Already embroiled in unprecedented bloodshed and division, interference from foreign powers amplified the concerns of Civil War belligerents. Potential conflict with the French empire in Mexico threatened to render the Union war effort untenable, result in Confederate independence, and humiliate the ideals of republicanism on the world stage. National reunification had scarcely begun when demonstrations of force on the Rio Grande became a military priority.

France, England, and Spain seized on the opportunity presented by the Civil War, as the United States could not enforce the Monroe Doctrine. The three powers formed a coalition and landed at Veracruz, Mexico in 1862, intent on compelling republican President Benito Juárez to repay the country’s debts. French Emperor Napoleon III sought dominion over the entire nation and won the support of Mexican conservatives and the Catholic church. England and Spain left once France’s ambitions became clear. After initial defeat, reinforcements brought French strength to roughly 40,000 men who occupied Mexico City on June 7th, 1864. Five days later, Austrian Archduke Maximilian I was crowned head of state as a puppet for Napoleon III.

This occupation ignited fears in the northern public that France would extend its control to the Confederate border, furnish war material for the southern states, and potentially incorporate Texas, Arizona, and Louisiana. Americans worried this move would tempt other European powers to make similar encroachments into the Western Hemisphere.

Emperor Maximilian, center, with hand on hip. Library of Congress Prints and Photographs Division. https://www.loc.gov/resource/cph.3c31406/

After Appomattox, Confederate resistance persisted in Texas under General Edmund Kirby Smith. Lieutenant General Ulysses S. Grant charged Major General Philip Henry Sheridan with subduing Smith and gave him command of the Military Division of the Southwest on May 17th, 1865. By the time Sheridan arrived in New Orleans, Smith had surrendered, and Sheridan took control of the new Military Division of the Gulf.

Sheridan requested three corps from Grant to form a new command, the Army of Observation. Grant acceded, and Sheridan gained over 50,000 foot soldiers for the occupation of Texas and intimidation of the French Imperial government in Mexico. While XIII Corps occupied Texan cities, XXV and IV Corps patrolled the Mexican border. Sheridan requested the services of Major General Wesley Merritt and Major General George Armstrong Custer to augment his forces in the theater. Their cavalry was to subdue continued resistance by Texan rebels and guerillas. Merritt and Custer, with 5,500 and 3,500 troops, respectively, rode across rebellious areas of Texas in the north, then proceeded to San Antonio and Houston, a short distance from the border.

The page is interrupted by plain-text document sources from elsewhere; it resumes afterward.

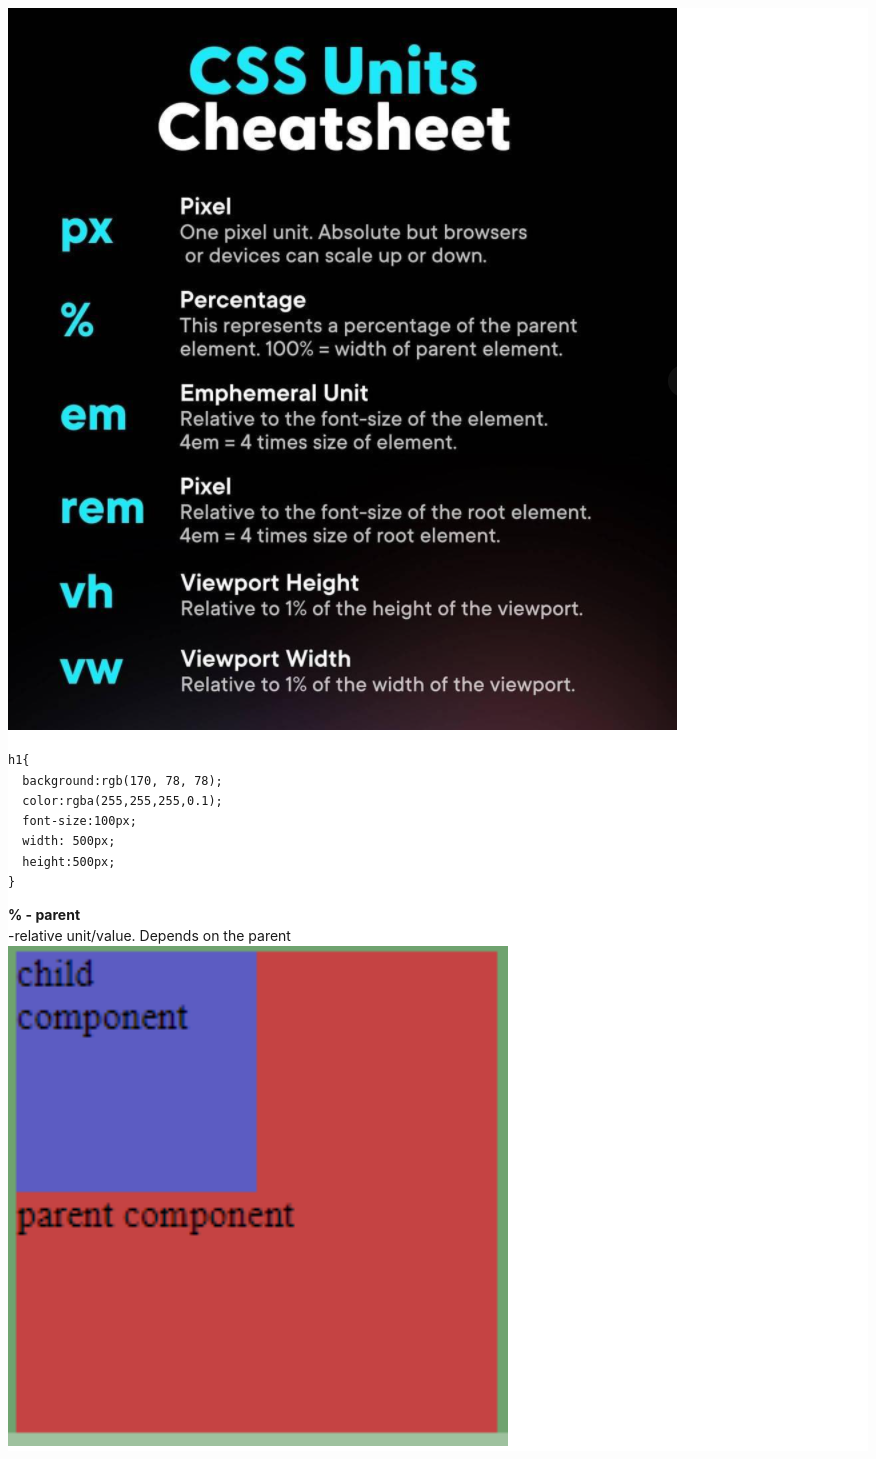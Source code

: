 <img src='./img/CSSunits.PNG'>

```
h1{
  background:rgb(170, 78, 78);
  color:rgba(255,255,255,0.1);
  font-size:100px;
  width: 500px;
  height:500px;
}
```

<b>% - parent</b><br>
-relative unit/value. Depends on the parent<br>
<img src='./img/relative.PNG' width="500"> <br>
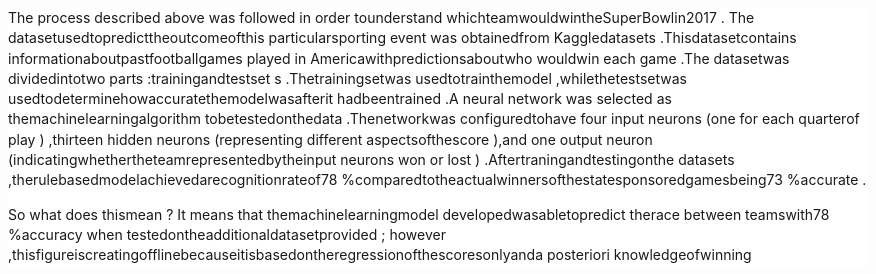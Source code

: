 The process described above was followed in order tounderstand whichteamwouldwintheSuperBowlin2017 . The datasetusedtopredicttheoutcomeofthis particularsporting event was obtainedfrom Kaggledatasets .Thisdatasetcontains informationaboutpastfootballgames played in Americawithpredictionsaboutwho wouldwin each game .The datasetwas dividedintotwo parts :trainingandtestset s .Thetrainingsetwas usedtotrainthemodel ,whilethetestsetwas usedtodeterminehowaccuratethemodelwasafterit hadbeentrained .A neural network was selected as themachinelearningalgorithm tobetestedonthedata .Thenetworkwas configuredtohave four input neurons (one for each quarterof play ) ,thirteen hidden neurons (representing different aspectsofthescore ),and one output neuron (indicatingwhethertheteamrepresentedbytheinput neurons won or lost ) .Aftertraningandtestingonthe datasets ,therulebasedmodelachievedarecognitionrateof78 %comparedtotheactualwinnersofthestatesponsoredgamesbeing73 %accurate .

So what does thismean ? It means that themachinelearningmodel developedwasabletopredict therace between teamswith78 %accuracy when testedontheadditionaldatasetprovided ; however ,thisfigureiscreatingofflinebecauseitisbasedontheregressionofthescoresonlyanda posteriori knowledgeofwinning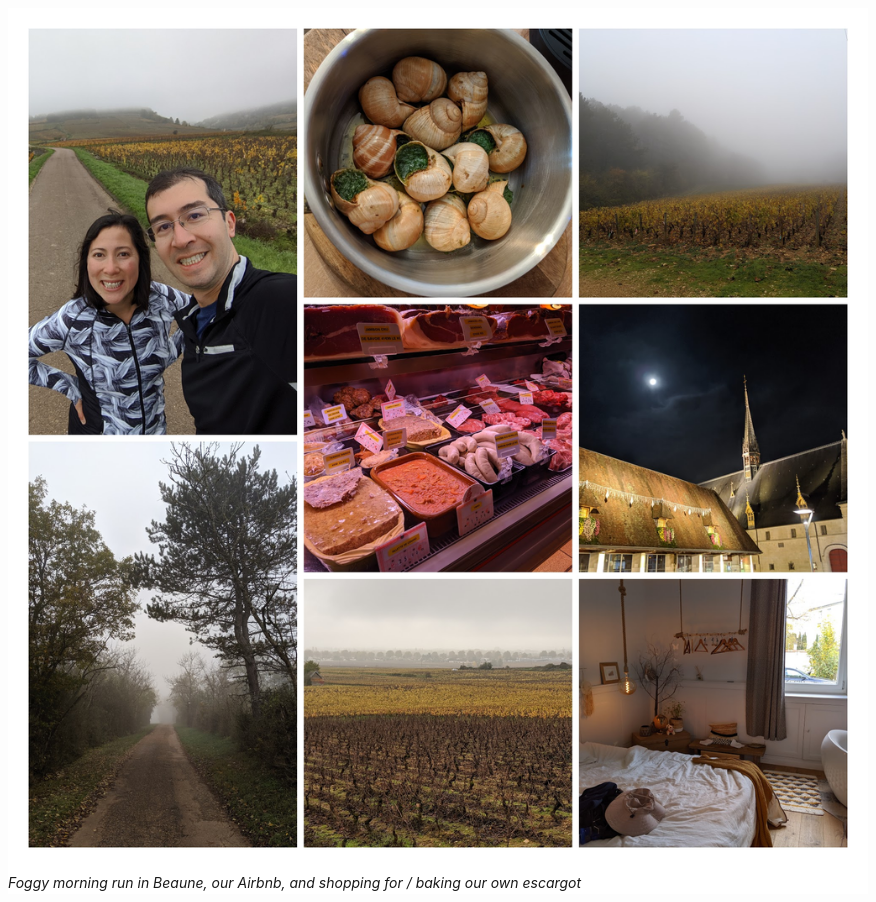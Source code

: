 ![](/images/109.jpg)
*Foggy morning run in Beaune, our Airbnb, and shopping for / baking our own escargot*
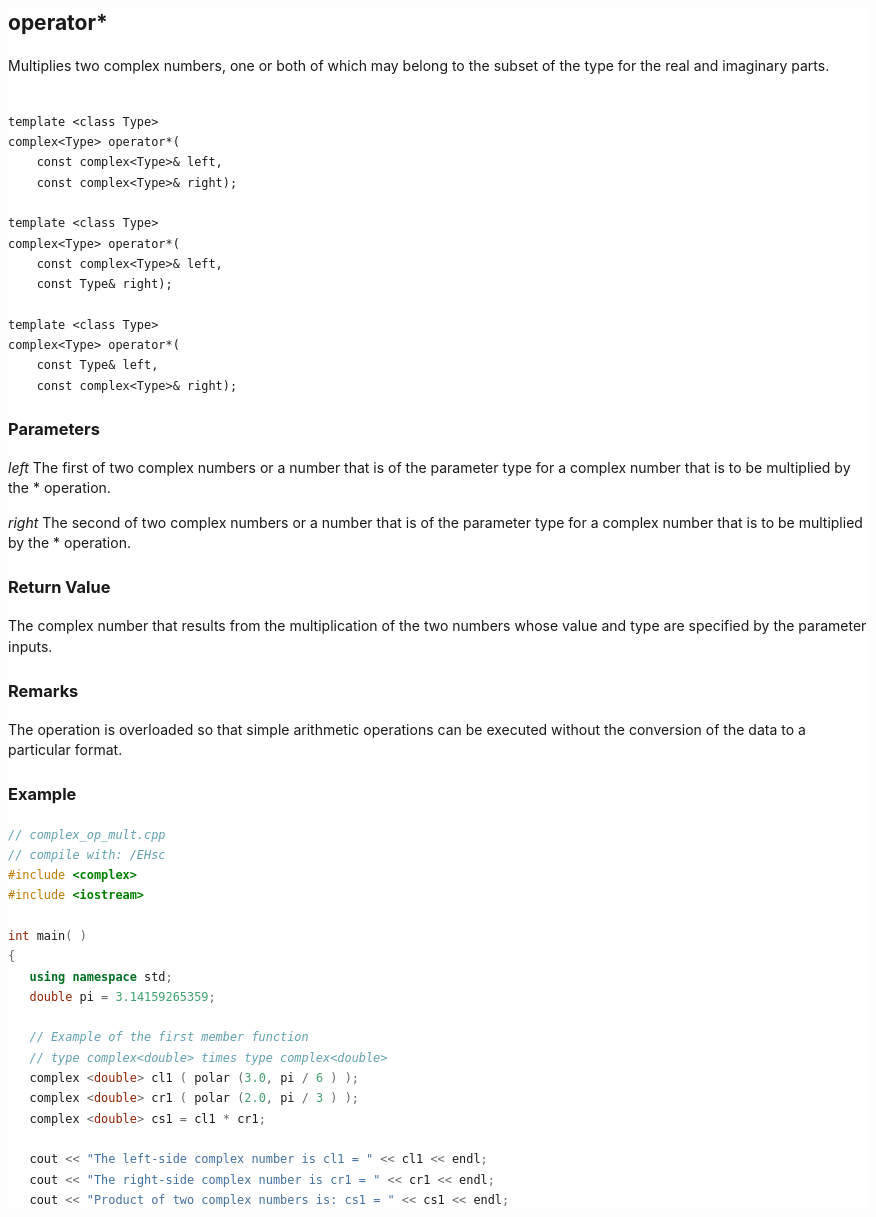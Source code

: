 ## <a name="op_star"></a>  operator*

Multiplies two complex numbers, one or both of which may belong to the subset of the type for the real and imaginary parts.

```

template <class Type>
complex<Type> operator*(
    const complex<Type>& left,
    const complex<Type>& right);

template <class Type>
complex<Type> operator*(
    const complex<Type>& left,
    const Type& right);

template <class Type>
complex<Type> operator*(
    const Type& left,
    const complex<Type>& right);
```

### Parameters

*left*
 The first of two complex numbers or a number that is of the parameter type for a complex number that is to be multiplied by the * operation.

*right*
 The second of two complex numbers or a number that is of the parameter type for a complex number that is to be multiplied by the * operation.

### Return Value

The complex number that results from the multiplication of the two numbers whose value and type are specified by the parameter inputs.

### Remarks

The operation is overloaded so that simple arithmetic operations can be executed without the conversion of the data to a particular format.

### Example

```cpp
// complex_op_mult.cpp
// compile with: /EHsc
#include <complex>
#include <iostream>

int main( )
{
   using namespace std;
   double pi = 3.14159265359;

   // Example of the first member function
   // type complex<double> times type complex<double>
   complex <double> cl1 ( polar (3.0, pi / 6 ) );
   complex <double> cr1 ( polar (2.0, pi / 3 ) );
   complex <double> cs1 = cl1 * cr1;

   cout << "The left-side complex number is cl1 = " << cl1 << endl;
   cout << "The right-side complex number is cr1 = " << cr1 << endl;
   cout << "Product of two complex numbers is: cs1 = " << cs1 << endl;
```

On May 21st, Grant ordered Major General Frederick Steele, IV Corps commander, to lead the Rio Grande Expedition. He was to advance as far along the river as his supply lines allowed while keeping “strict neutrality toward Mexico in the French and English sense of the word.”[1] Sheridan arrived at Brazos Santiago on June 26th and ordered Steele to demonstrate along the river to threaten the French presence. This provoked little military reaction, but it alarmed the French press, as well as Confederate refugees who poured into Mexico City. Grant asked Sheridan on July 13th to “go to the Rio Grande in person for a few days and manage affairs there according to Your judgment.”[2]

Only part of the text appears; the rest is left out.